Quelle est la différence entre un "complotiste" et un citoyen simplement critique et vigilant ?
Leur point commun, c'est qu'ils ne considèrent pas la "version officielle" des évènements (quelqu'ils soient) comme devant systématiquement être identifiée à la vérité. La justification de cette vigilance est dans l'histoire : les mensonges et les complots sont incontestables. Tout le monde se souvient de la prestation impressionnante d'un membre du gouvernement américain montrant à l'ONU des photos censées prouver que le régime de Saddam Hussein possédait des "armes de destruction massive". Il fut vite admis que c'était des fakes grossiers.

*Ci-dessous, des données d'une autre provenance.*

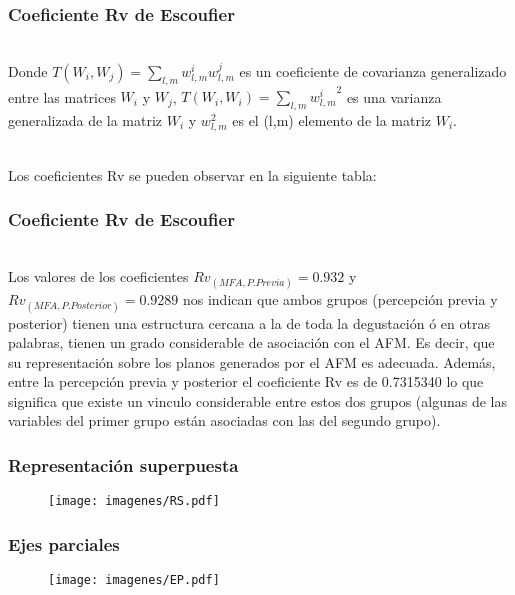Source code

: \documentclass[12pt]{beamer}
\begin{document}
\begin{frame}
\justifying
\frametitle{Coeficiente Rv de Escoufier}
~\\Donde $T(W_i,W_j)=\sum\limits_{l,m}w_{l,m}^i w_{l,m}^j$ es un coeficiente de covarianza generalizado entre las matrices $W_i$ y $W_j$, $T(W_i,W_i)=\sum\limits_{l,m}{w_{l,m}^i}^2 $ es una varianza generalizada de la matriz $W_i$ y $w_{l,m}^2$ es el (l,m) elemento de la matriz $W_i$.

~\\Los coeficientes Rv se pueden observar en la siguiente tabla:
\begin{center}
\end{center}
\end{frame}

\begin{frame}
\justifying
\frametitle{Coeficiente Rv de Escoufier}
~\\Los valores de los coeficientes $Rv_{(MFA,P.Previa)}=0.932$ y $Rv_{(MFA,P.Posterior)}=0.9289$ nos indican que ambos grupos (percepción previa y posterior) tienen una estructura cercana a la de toda la degustación ó en otras palabras, tienen un grado considerable de asociación con el AFM. Es decir, que su representación sobre los planos generados por el AFM es adecuada. Además, entre la percepción previa y posterior el coeficiente Rv es de 0.7315340 lo que significa que existe un vinculo considerable entre estos dos grupos (algunas de las variables del primer grupo están asociadas con las del segundo grupo).
\end{frame}

\begin{frame}
\frametitle{Representación superpuesta}
\begin{figure}[h]
  \centering
  \texttt{[image: imagenes/RS.pdf]}
\end{figure}
\end{frame}

\begin{frame}
\frametitle{Ejes parciales}
\begin{figure}[h]
  \centering
  \texttt{[image: imagenes/EP.pdf]}
\end{figure}
\end{frame}
\end{document}
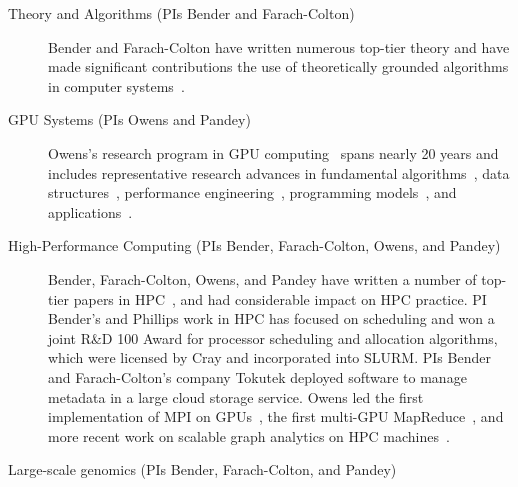 \begin{description}
  \item[Theory and Algorithms (PIs Bender and Farach-Colton)]
    Bender and Farach-Colton have written numerous
    top-tier theory and have made significant contributions the use of theoretically grounded algorithms in computer systems~\cite{BenderFaGo18,BenderFaJo12,BenderFaJo11,PandeyBeJo17,PandeyAlBe18,PandeyBeJo18,PandeyBeJo17c,DBLP:conf/icalp/ConwayFS18,betrfsmany,other}.


    \item[GPU Systems (PIs Owens and Pandey)] Owens's research program in GPU computing~\cite{Owens:2007:ASO,Owens:2008:GC} spans nearly 20 years and includes representative research advances in fundamental algorithms~\cite{Sengupta:2007:SPF}, data structures~\cite{Lefohn:2006:GGE,Alcantara:2009:RPH}, %
    performance engineering~\cite{Zhang:2011:AQP}, programming models~\cite{Gupta:2012:ASO, Tzeng:2010:TMF}, and applications~\cite{Wang:2017:GGG}.

    \item[High-Performance Computing (PIs Bender, Farach-Colton, Owens, and
        Pandey)] Bender, Farach-Colton, Owens, and Pandey have
      written a number of top-tier papers in HPC~\cite{pandey2020timely,bender2017two,eckstein2015pebbl,agrawal1989four,bender2008communication,greenberg1999enabling},
      and had considerable impact on HPC practice.   PI Bender's and Phillips 
      work in HPC has focused on scheduling and  won a joint R\&D 100 Award for
      processor scheduling and allocation algorithms, which were licensed by
      Cray and incorporated into SLURM\@.  PIs Bender and Farach-Colton's company
      Tokutek deployed software to manage metadata in a large cloud storage
      service. Owens led the first implementation of MPI on GPUs~\cite{Stuart:2009:MPO:withouturl,Stuart:2011:EMT}, the first multi-GPU MapReduce~\cite{Stuart:2011:MMO}, and more recent work on scalable graph analytics on HPC machines~\cite{Pan:2018:SBS,Pan:2017:MGA,Chen:2022:SIP}.

    \item[Large-scale genomics (PIs Bender, Farach-Colton, and Pandey)]

\end{description}


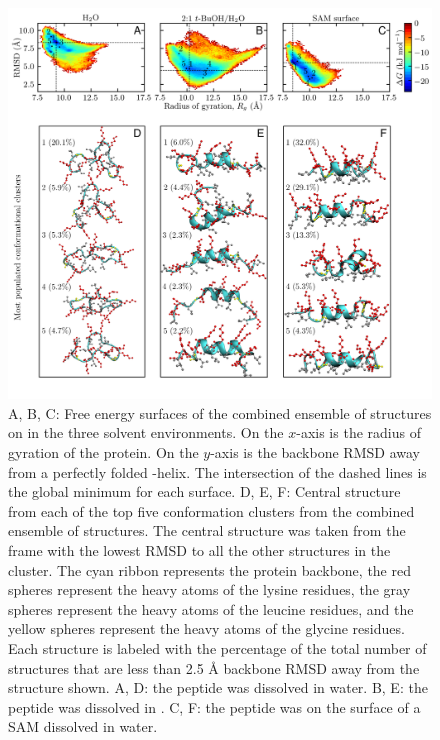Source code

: \begin{figure}
    \center
    \includegraphics[width=5.50in]{figures-helix/clusters_proofs.png}
    \caption[Free energy surfaces and most populated clusters of \pep{} in each solvent environment]{
        A, B, C: Free energy surfaces of the combined ensemble of structures on \pep{} in the three solvent environments. 
        On the $x$-axis is the radius of gyration of the protein. 
        On the $y$-axis is the backbone RMSD away from a perfectly folded \textalpha{}-helix. 
        The intersection of the dashed lines is the global minimum for each surface. 
        D, E, F: Central structure from each of the top five conformation clusters from the combined ensemble of structures. 
        The central structure was taken from the frame with the lowest RMSD to all the other structures in the cluster. 
        The cyan ribbon represents the protein backbone, the red spheres represent the heavy atoms of the lysine residues, the gray spheres represent the heavy atoms of the leucine residues, and the yellow spheres represent the heavy atoms of the glycine residues. 
        Each structure is labeled with the percentage of the total number of structures that are less than 2.5 \si{\angstrom} backbone RMSD away from the structure shown. 
        A, D: the peptide was dissolved in water. 
        B, E: the peptide was dissolved in \tbawat{}. 
        C, F: the peptide was on the surface of a SAM dissolved in water.
    }
    \label{fig:helix-free_cluster}
\end{figure}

Leur différence peut être exprimée ainsi : le premier est certain que l'autorité ment, et il dispose d'une version alternative dont il est convaincu qu'elle est vraie. Le second sait que l'autorité peut dissimuler bien des choses, et que d'autres versions sont soutenables, mais il reconnait volontiers que la vérité lui échappe, et que, au fond, la version officielle peut être la plus exacte.
Concernant les attentats contre les journalistes de CHARLIE et les passants de l'hyper marché casher, je voudrais soumettre à la vigilance des lecteurs quelques questions qui, à mes yeux, se posent, et dont je ne détiens pas la réponse.
La première est celle du contexte. Ces tragiques évènements ont eu lieu quelques jours après le vote français à l'ONU en soutien d'une résolution palestinienne. Ce vote, naturellement, a été suivi d'avertissements menaçants du premier ministre israélien : les français courraient, selon lui, le risque "d'importer en France le conflit palestinien".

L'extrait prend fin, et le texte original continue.